Task brief:
Exclude images, then output the remaining data verbatim.

(Records contained in a dataset)
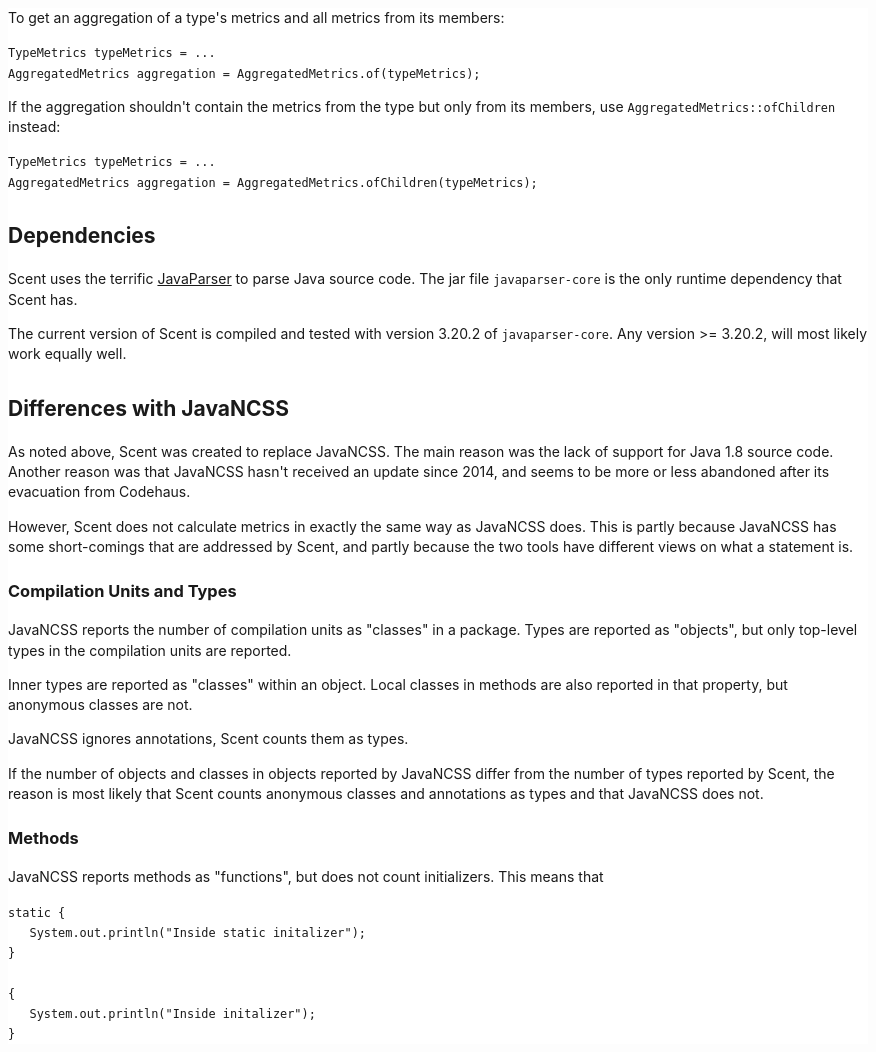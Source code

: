 To get an aggregation of a type's metrics and all metrics from its members:

    TypeMetrics typeMetrics = ...
    AggregatedMetrics aggregation = AggregatedMetrics.of(typeMetrics);

If the aggregation shouldn't contain the metrics from the type but only from its members, use
`AggregatedMetrics::ofChildren` instead:

    TypeMetrics typeMetrics = ...
    AggregatedMetrics aggregation = AggregatedMetrics.ofChildren(typeMetrics);


## Dependencies

Scent uses the terrific [JavaParser](http://javaparser.org) to parse Java source code. The jar file
`javaparser-core` is the only runtime dependency that Scent has.

The current version of Scent is compiled and tested with version 3.20.2 of `javaparser-core`. Any
version >= 3.20.2, will most likely work equally well.


## Differences with JavaNCSS

As noted above, Scent was created to replace JavaNCSS. The main reason was the lack of support for
Java 1.8 source code. Another reason was that JavaNCSS hasn't received an update since 2014, and
seems to be more or less abandoned after its evacuation from Codehaus.

However, Scent does not calculate metrics in exactly the same way as JavaNCSS does. This is
partly because JavaNCSS has some short-comings that are addressed by Scent, and partly because the
two tools have different views on what a statement is.
 
### Compilation Units and Types

JavaNCSS reports the number of compilation units as "classes" in a package. Types are reported as
"objects", but only top-level types in the compilation units are reported.

Inner types are reported as "classes" within an object. Local classes in methods are also reported
in that property, but anonymous classes are not.

JavaNCSS ignores annotations, Scent counts them as types.

If the number of objects and classes in objects reported by JavaNCSS differ from the number of types
reported by Scent, the reason is most likely that Scent counts anonymous classes and annotations as
types and that JavaNCSS does not.

### Methods

JavaNCSS reports methods as "functions", but does not count initializers. This means that

    static {
       System.out.println("Inside static initalizer");
    }
    
    {
       System.out.println("Inside initalizer");
    }
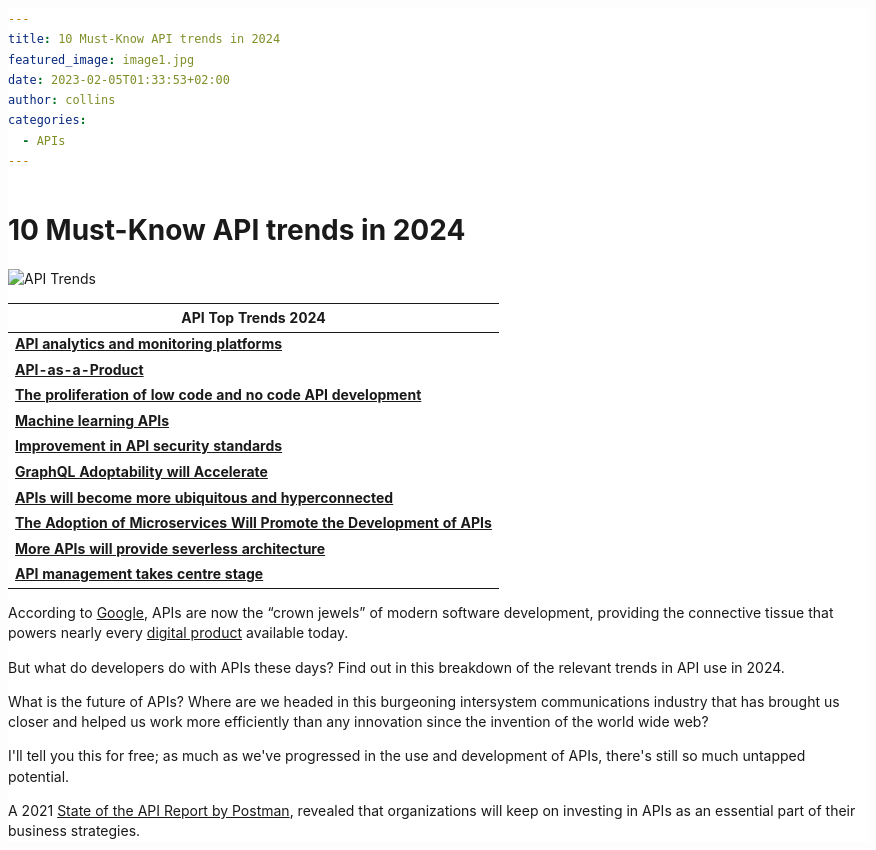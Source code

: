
 ```yaml
---
title: 10 Must-Know API trends in 2024
featured_image: image1.jpg
date: 2023-02-05T01:33:53+02:00
author: collins
categories:
  - APIs
---
```


# 10 Must-Know API trends in 2024

![API Trends](./image1.jpg)

| **API Top Trends 2024**                                                                                                                         |
| ----------------------------------------------------------------------------------------------------------------------------------------------- |
| [**API analytics and monitoring platforms**](#1-api-analytics-and-monitoring-platforms)                                                         |
| [**API-as-a-Product**](#2-the-rise-of-api-as-a-product)                                                                                         |
| [**The proliferation of low code and no code API development**](#3-the-proliferation-of-low-code-and-no-code-api-development)                   |
| [**Machine learning APIs**](#4-machine-learning-apis)                                                                                           |
| [**Improvement in API security standards**](#5-improvement-in-api-security-standards)                                                           |
| [**GraphQL Adoptability will Accelerate**](#6-graphql-adoptability-will-accelerate)                                                             |
| [**APIs will become more ubiquitous and hyperconnected**](#7-apis-will-become-ubiquitous-and-hyperconnected)                                    |
| [**The Adoption of Microservices Will Promote the Development of APIs**](#8-the-adoption-of-microservices-will-promote-the-development-of-apis) |
| [**More APIs will provide severless architecture**](#9-more-apis-will-provide-serverless-architecture)                                          |
| [**API management takes centre stage**](#10-api-management-takes-centre-stage)                                                                  |

According to [Google](https://cloud.google.com/blog/products/api-management/7-ideas-for-the-future-of-apis), APIs are now the “crown jewels” of modern software development, providing the connective tissue that powers nearly every [digital product](https://apitoolkit.io/blog/api-as-a-product/) available today.

But what do developers do with APIs these days? Find out in this breakdown of the relevant trends in API use in 2024.

What is the future of APIs? Where are we headed in this burgeoning intersystem communications industry that has brought us closer and helped us work more efficiently than any innovation since the invention of the world wide web?

I'll tell you this for free; as much as we've progressed in the use and development of APIs, there's still so much untapped potential.

A 2021 [State of the API Report by Postman](https://www.postman.com/state-of-api/the-future-of-apis/), revealed that organizations will keep on investing in APIs as an essential part of their business strategies.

Exercise solution:
Source code

: To get an aggregation of a type's metrics and all metrics from its members:

    TypeMetrics typeMetrics = ...
    AggregatedMetrics aggregation = AggregatedMetrics.of(typeMetrics);

If the aggregation shouldn't contain the metrics from the type but only from its members, use
`AggregatedMetrics::ofChildren` instead:

    TypeMetrics typeMetrics = ...
    AggregatedMetrics aggregation = AggregatedMetrics.ofChildren(typeMetrics);


## Dependencies

Scent uses the terrific [JavaParser](http://javaparser.org) to parse Java source code. The jar file
`javaparser-core` is the only runtime dependency that Scent has.

The current version of Scent is compiled and tested with version 3.20.2 of `javaparser-core`. Any
version >= 3.20.2, will most likely work equally well.


## Differences with JavaNCSS

As noted above, Scent was created to replace JavaNCSS. The main reason was the lack of support for
Java 1.8 source code. Another reason was that JavaNCSS hasn't received an update since 2014, and
seems to be more or less abandoned after its evacuation from Codehaus.

However, Scent does not calculate metrics in exactly the same way as JavaNCSS does. This is
partly because JavaNCSS has some short-comings that are addressed by Scent, and partly because the
two tools have different views on what a statement is.
 
### Compilation Units and Types

JavaNCSS reports the number of compilation units as "classes" in a package. Types are reported as
"objects", but only top-level types in the compilation units are reported.

Inner types are reported as "classes" within an object. Local classes in methods are also reported
in that property, but anonymous classes are not.

JavaNCSS ignores annotations, Scent counts them as types.

If the number of objects and classes in objects reported by JavaNCSS differ from the number of types
reported by Scent, the reason is most likely that Scent counts anonymous classes and annotations as
types and that JavaNCSS does not.

### Methods

JavaNCSS reports methods as "functions", but does not count initializers. This means that

    static {
       System.out.println("Inside static initalizer");
    }
    
    {
       System.out.println("Inside initalizer");
    }
Source code

:
 ```yaml
---
title: 10 Must-Know API trends in 2024
featured_image: image1.jpg
date: 2023-02-05T01:33:53+02:00
author: collins
categories:
  - APIs
---
```


# 10 Must-Know API trends in 2024

![API Trends](./image1.jpg)

| **API Top Trends 2024**                                                                                                                         |
| ----------------------------------------------------------------------------------------------------------------------------------------------- |
| [**API analytics and monitoring platforms**](#1-api-analytics-and-monitoring-platforms)                                                         |
| [**API-as-a-Product**](#2-the-rise-of-api-as-a-product)                                                                                         |
| [**The proliferation of low code and no code API development**](#3-the-proliferation-of-low-code-and-no-code-api-development)                   |
| [**Machine learning APIs**](#4-machine-learning-apis)                                                                                           |
| [**Improvement in API security standards**](#5-improvement-in-api-security-standards)                                                           |
| [**GraphQL Adoptability will Accelerate**](#6-graphql-adoptability-will-accelerate)                                                             |
| [**APIs will become more ubiquitous and hyperconnected**](#7-apis-will-become-ubiquitous-and-hyperconnected)                                    |
| [**The Adoption of Microservices Will Promote the Development of APIs**](#8-the-adoption-of-microservices-will-promote-the-development-of-apis) |
| [**More APIs will provide severless architecture**](#9-more-apis-will-provide-serverless-architecture)                                          |
| [**API management takes centre stage**](#10-api-management-takes-centre-stage)                                                                  |

According to [Google](https://cloud.google.com/blog/products/api-management/7-ideas-for-the-future-of-apis), APIs are now the “crown jewels” of modern software development, providing the connective tissue that powers nearly every [digital product](https://apitoolkit.io/blog/api-as-a-product/) available today.

But what do developers do with APIs these days? Find out in this breakdown of the relevant trends in API use in 2024.

What is the future of APIs? Where are we headed in this burgeoning intersystem communications industry that has brought us closer and helped us work more efficiently than any innovation since the invention of the world wide web?

I'll tell you this for free; as much as we've progressed in the use and development of APIs, there's still so much untapped potential.

A 2021 [State of the API Report by Postman](https://www.postman.com/state-of-api/the-future-of-apis/), revealed that organizations will keep on investing in APIs as an essential part of their business strategies.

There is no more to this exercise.